Expressing what you feel to your mate, however, is different from demanding control. Because another full-blown independent will is involved (in your spouse), you must let go of the results. Because of background and or addictions, or hard wired modus operandi, there may be little or no response or ability to respond to your words and expressed feelings. Therefore, after expressing your feelings you must internally shift to the healthful coping strategy of a Plan B. Plan B is not implemented before your words of honest response, otherwise you will end up stuffing feelings and exploding later. Plan B is your "go to" afterwards, if needed.
These may be words to the wind regarding your particular current difficulty. Probably are. But I would try this strategy first, each time, before shifting to Plan B.
I would remind your spouse that there is a person on the other end of all of his sentences — and that person is not him, nor does that other person (you) process feelings the way he does. Each spouse is a totally different person. In all relationships there must be an atmosphere of honor and space made for different emotional make-ups.
Share with him that if he cavalierly states that "You shouldn't be so sensitive or take things so personally," that is not the end of the issue.
His declarations are only declarations, and if not agreed to and joined by the spouse's perception, they will need some work. They are only one person's knee-jerk expostulations. They have nothing to do with how you or anyone else will receive his put-downs.
If he doesn't feel that he needs to apologize when you have told him that certain words have wounded you, that is his decision, which he has to live with, including your emotional withdrawal from him for a while, after each instance, in order to protect yourself. He may also have to adapt to your stated resultant new boundary-setting behaviors, such as: "I will be leaving the room. I will not be riding in the car with you tomorrow," etc. You can't make him apologize. You may look for it, in vain, but you can hold the line by enacting appropriate repercussions to things that need apologies.
PLAN B is next, after you have explained to him your honest feelings, so that those put-downs are never allowed to dissolve into thin air without a repercussion, even if that might only be a swift "ouch" statement from you. Otherwise, if there are no repercussions do not be surprised if he wields such behavior again. You must meet his unkind statements with real honesty and boundaries — with some fallout for him. It is then, afterwards, that you implement your Plan B.
First: in your soul you depart for prayer, take the real hurt to Christ, gain comfort and solace from Him (that is always an emotional miracle upon demand), and gain assurance that He sees all suffering on earth and that there will be a day when He will reward the sufferer. At the end of the ages a heavy hand of justice is coming down — a hammer that will fall — for all gradations of abuse from one human being to another, from Hitler on down to "little foxes of unkind skirmishes" that happened on earth. It will be a time of miserable awareness, followed by the atonement of Christ's blood for the believer’s unkindness, and by eternal separation for the unbeliever's ruthless tyranny.
Today, now, is not the age of vengeance (that is God's job), but it IS the age of spousal honesty and setting wholesome boundaries. Marriage is the one relationship where there is work to do to make it function. There is no relational "golden chariot" that will take you there; it is always trench work for both partners’ ongoing moral growth.

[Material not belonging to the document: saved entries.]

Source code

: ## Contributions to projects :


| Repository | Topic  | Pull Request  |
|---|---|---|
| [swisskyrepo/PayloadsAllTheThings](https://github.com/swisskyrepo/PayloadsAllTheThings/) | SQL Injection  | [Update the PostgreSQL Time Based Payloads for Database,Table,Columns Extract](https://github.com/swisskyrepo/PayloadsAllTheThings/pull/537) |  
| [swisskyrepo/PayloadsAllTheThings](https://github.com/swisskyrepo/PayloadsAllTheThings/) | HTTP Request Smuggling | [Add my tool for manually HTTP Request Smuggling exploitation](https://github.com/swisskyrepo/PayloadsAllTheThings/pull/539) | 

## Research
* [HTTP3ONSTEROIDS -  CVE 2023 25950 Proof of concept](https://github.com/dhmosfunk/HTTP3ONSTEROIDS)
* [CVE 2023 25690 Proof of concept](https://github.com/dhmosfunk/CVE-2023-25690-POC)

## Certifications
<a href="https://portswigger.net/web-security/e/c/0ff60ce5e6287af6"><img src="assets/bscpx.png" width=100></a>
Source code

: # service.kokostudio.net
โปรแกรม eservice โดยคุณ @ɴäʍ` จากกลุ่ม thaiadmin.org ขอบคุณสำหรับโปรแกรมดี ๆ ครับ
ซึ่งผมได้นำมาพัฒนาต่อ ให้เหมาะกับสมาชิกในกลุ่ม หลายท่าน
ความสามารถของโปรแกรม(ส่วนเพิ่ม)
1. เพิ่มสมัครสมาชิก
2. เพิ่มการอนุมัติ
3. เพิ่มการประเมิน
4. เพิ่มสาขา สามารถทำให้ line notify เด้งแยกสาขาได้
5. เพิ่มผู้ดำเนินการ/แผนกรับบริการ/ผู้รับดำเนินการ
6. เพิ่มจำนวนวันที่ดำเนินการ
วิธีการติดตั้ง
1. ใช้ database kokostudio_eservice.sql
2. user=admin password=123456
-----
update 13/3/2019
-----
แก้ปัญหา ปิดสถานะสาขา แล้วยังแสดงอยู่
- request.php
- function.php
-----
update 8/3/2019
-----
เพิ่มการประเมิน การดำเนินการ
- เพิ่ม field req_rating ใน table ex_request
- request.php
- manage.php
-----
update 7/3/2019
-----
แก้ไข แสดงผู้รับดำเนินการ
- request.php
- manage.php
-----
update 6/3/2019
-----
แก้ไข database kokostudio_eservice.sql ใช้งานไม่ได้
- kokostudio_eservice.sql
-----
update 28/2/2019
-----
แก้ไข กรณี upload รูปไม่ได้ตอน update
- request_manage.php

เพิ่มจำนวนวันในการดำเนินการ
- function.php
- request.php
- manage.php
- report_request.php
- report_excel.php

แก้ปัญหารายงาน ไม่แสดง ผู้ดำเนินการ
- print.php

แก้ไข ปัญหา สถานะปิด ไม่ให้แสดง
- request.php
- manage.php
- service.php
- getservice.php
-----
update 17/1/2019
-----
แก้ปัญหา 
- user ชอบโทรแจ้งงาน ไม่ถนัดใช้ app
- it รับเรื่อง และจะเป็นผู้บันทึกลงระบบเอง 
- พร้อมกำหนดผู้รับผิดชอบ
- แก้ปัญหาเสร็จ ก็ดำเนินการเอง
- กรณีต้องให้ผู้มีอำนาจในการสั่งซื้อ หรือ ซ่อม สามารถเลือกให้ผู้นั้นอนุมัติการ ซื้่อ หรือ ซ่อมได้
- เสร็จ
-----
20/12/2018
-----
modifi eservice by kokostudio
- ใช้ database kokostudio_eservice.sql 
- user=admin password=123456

And in that prayer in which you seek personal comfort and emotional repair, it is good to pray for your spouse 's sanctification. Furthermore, it is there, in your prayer closet, that you also forgive him, yes, yet again, time after time, to clear the fragging on the computer screen of your own soul, recognizing that you are both fragile sinners. It is level ground at the foot of the cross.
Having made this prayerful transaction allows us to come forth with new loving energy for our very needy human spouse, acting as if the past incident didn't just happen (because it is now given to Christ), so that you may be able to go forward in the relationship without personal impediment.
"In Him we live and move and have our being" (Acts 17:28). That is no idle promise.